What is
Apache Kafka is an open-source distributed event streaming platform that can be used either as a message queue or as a stream processing system.
Kafka as Message Queue
Kafka behaves like a publish-subscribe messaging system (like RabbitMQ or ActiveMQ):
Producer: Sends messages (events) to a Kafka topic.
Consumer: Reads messages from the topic.
Kafka is different from traditional queues because messages are not deleted after consumption—they are retained for a configurable time (e.g., 7 days).

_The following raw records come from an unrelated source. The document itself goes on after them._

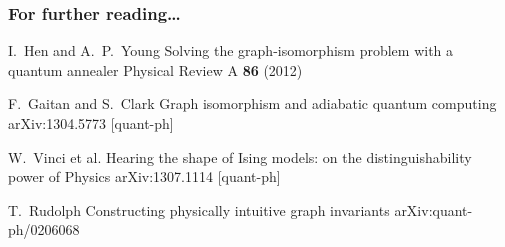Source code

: \documentclass{beamer}
\begin{document}
\begin{frame}
  \frametitle{For further reading\ldots}
    
  \begin{thebibliography}{10}
    
  \beamertemplatearticlebibitems

    I.~Hen and A.~P.~Young
    \newblock Solving the graph-isomorphism problem with a quantum annealer
    \newblock Physical Review A {\bf 86} (2012)
    
    F.~Gaitan and S.~Clark
    \newblock Graph isomorphism and adiabatic quantum computing
    \newblock arXiv:1304.5773 [quant-ph]

    W.~Vinci et al.
    \newblock Hearing the shape of Ising models: on the distinguishability
    power of Physics
    \newblock arXiv:1307.1114 [quant-ph]

    T.~Rudolph
    \newblock Constructing physically intuitive graph invariants
    \newblock arXiv:quant-ph/0206068
  \end{thebibliography}
\end{frame}
\end{document}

Multiple consumers can independently read the same stream.
Kafka as Stream Processor
Kafka supports real-time processing of streams of data using:
Kafka Streams API (native Java library)
ksqlDB (SQL-like interface for stream processing)
You can:
Transform, filter, or join streams in real time.

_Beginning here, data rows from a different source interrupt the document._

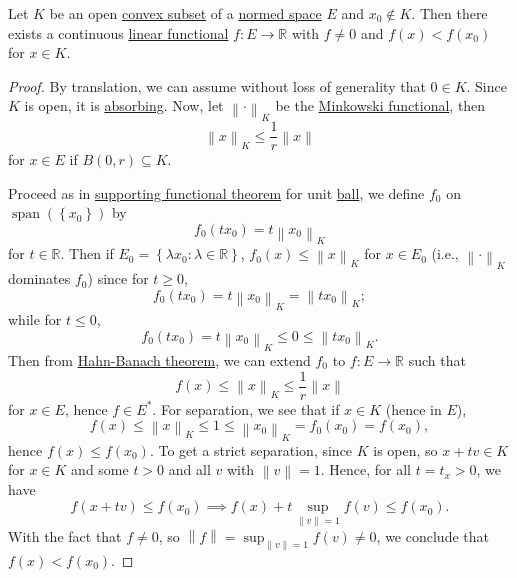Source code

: \begin{theorem}\label{thm:separation-of-a-point-from-a-convex-set}
	Let \(K\) be an open \hyperref[def:convex-set]{convex subset} of a \hyperref[def:normed-vector-space]{normed space} \(E\) and \(x_0 \notin K\). Then there exists a continuous \hyperref[def:linear-functional]{linear functional} \(f\colon E\to \mathbb{R} \) with \(f\neq 0\) and \(f(x) < f(x_0)\) for \(x\in K\).
\end{theorem}
\begin{proof}
	By translation, we can assume without loss of generality that \(0\in K\). Since \(K\) is open, it is \hyperref[def:absorbing]{absorbing}. Now, let \(\left\lVert \cdot\right\rVert _K\) be the \hyperref[def:Minkowski-functional]{Minkowski functional}, then
	\[
		\left\lVert x\right\rVert _K \leq \frac{1}{r}\left\lVert x\right\rVert
	\]
	for \(x\in E\) if \(B(0, r)\subseteq K\).
	\begin{center}
	\end{center}
	Proceed as in \hyperref[thm:supporting-functional]{supporting functional theorem} for unit \hyperref[def:ball]{ball}, we define \(f_0\) on \(\mathop{\mathrm{span}}(\left\{ x_0 \right\} )\) by
	\[
		f_0(tx_0) = t\left\lVert x_0\right\rVert_K
	\]
	for \(t\in \mathbb{R} \). Then if \(E_0 = \left\{ \lambda x_0 \colon \lambda \in \mathbb{R}  \right\} \), \(f_0 (x) \leq \left\lVert x\right\rVert _K\) for \(x\in E_0\) (i.e., \(\left\lVert \cdot\right\rVert _K\) dominates \(f_0\)) since for \(t \geq 0\),
	\[
		f_0 (tx_0) = t \left\lVert x_0\right\rVert _K= \left\lVert t x_0\right\rVert _K;
	\]
	while for \(t \leq 0\),
	\[
		f_0 ( tx_0) = t\left\lVert x_0\right\rVert _K \leq 0\leq \left\lVert t x_0\right\rVert _K.
	\]
	Then from \hyperref[thm:Hahn-Banach]{Hahn-Banach theorem}, we can extend \(f_0\) to \(f\colon E\to \mathbb{R} \) such that
	\[
		f(x) \leq \left\lVert x\right\rVert _K \leq \frac{1}{r} \left\lVert x\right\rVert
	\]
	for \(x\in E\), hence \(f\in E^{\ast} \). For separation, we see that if \(x\in K\) (hence in \(E\)),
	\[
		f(x) \leq \left\lVert x\right\rVert _K \leq 1 \leq \left\lVert x_0\right\rVert _K = f_0 (x_0) = f(x_0),
	\]
	hence \(f(x) \leq f(x_0)\). To get a strict separation, since \(K\) is open, so \(x + tv\in K\) for \(x\in K\) and some \(t > 0\) and all \(v\) with \(\left\lVert v\right\rVert = 1\). Hence, for all \(t = t_x > 0\), we have
	\[
		f(x + tv) \leq f(x_0) \implies f(x) + t \sup _{\left\lVert v\right\rVert = 1}f(v) \leq f(x_0).
	\]
	With the fact that \(f\neq 0\), so \(\left\lVert f\right\rVert = \sup _{\left\lVert v\right\rVert = 1}f(v) \neq 0\), we conclude that \(f(x) < f(x_0)\).
\end{proof}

Aggregate values over time (e.g., count events per minute).
Example: Monitor user clickstreams in real-time to generate live metrics or detect fraud.

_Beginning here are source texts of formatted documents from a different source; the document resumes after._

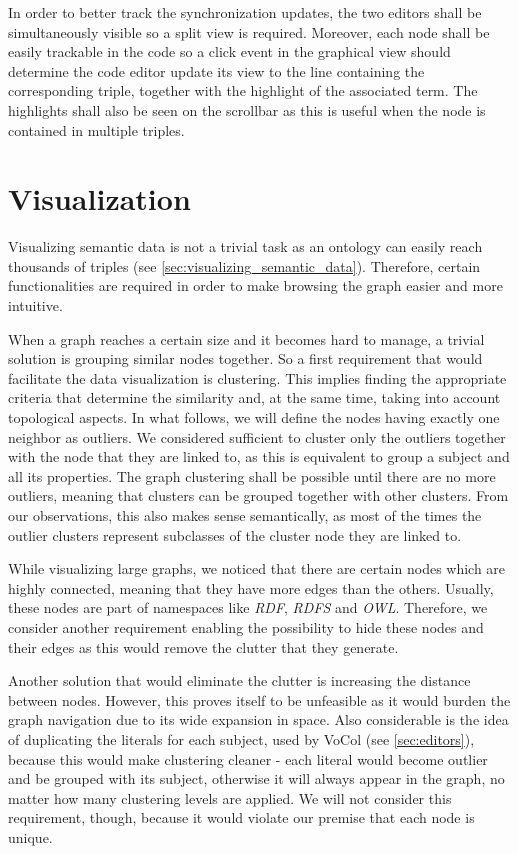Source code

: In order to better track the synchronization updates, the two editors shall be simultaneously visible so a split view is required. Moreover, each node shall be easily trackable in the code so a click event in the graphical view should determine the code editor update its view to the line containing the corresponding triple, together with the highlight of the associated term. The highlights shall also be seen on the scrollbar as this is useful when the node is contained in multiple triples.


\section {Visualization}

Visualizing semantic data is not a trivial task as an ontology can easily reach thousands of triples (see \autoref{sec:visualizing_semantic_data}). Therefore, certain functionalities are required in order to make browsing the graph easier and more intuitive.

When a graph reaches a certain size and it becomes hard to manage, a trivial solution is grouping similar nodes together. So a first requirement that would facilitate the data visualization is clustering. This implies finding the appropriate criteria that determine the similarity and, at the same time, taking into account topological aspects. In what follows, we will define the nodes having exactly one neighbor as outliers. We considered sufficient to cluster only the outliers together with the node that they are linked to, as this is equivalent to group a subject and all its properties. The graph clustering shall be possible until there are no more outliers, meaning that clusters can be grouped together with other clusters. From our observations, this also makes sense semantically, as most of the times the outlier clusters represent subclasses of the cluster node they are linked to.

While visualizing large graphs, we noticed that there are certain nodes which are highly connected, meaning that they have more edges than the others. Usually, these nodes are part of namespaces like \textit{RDF}, \textit{RDFS} and \textit{OWL}. Therefore, we consider another requirement enabling the possibility to hide these nodes and their edges as this would remove the clutter that they generate.

Another solution that would eliminate the clutter is increasing the distance between nodes. However, this proves itself to be unfeasible as it would burden the graph navigation due to its wide expansion in space. Also considerable is the idea of duplicating the literals for each subject, used by VoCol (see \autoref{sec:editors}), because this would make clustering cleaner - each literal would become outlier and be grouped with its subject, otherwise it will always appear in the graph, no matter how many clustering levels are applied. We will not consider this requirement, though, because it would violate our premise that each node is unique.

Stream Processor vs Message Queue
Use a message queue to deliver events reliably between services.
Use a stream processor to derive real-time insights or decisions from the event stream.
Stream Processor - A service monitors the stream of “OrderPlaced” events to:
Count orders per minute
Detect fraud based on pattern
Trigger real-time recommendations
World Cup Scenario
we run a website that provides real-time statistics on the matches. Each time a goal is scored, a player is booked, or a substitution is made, we want to update our website with the latest information.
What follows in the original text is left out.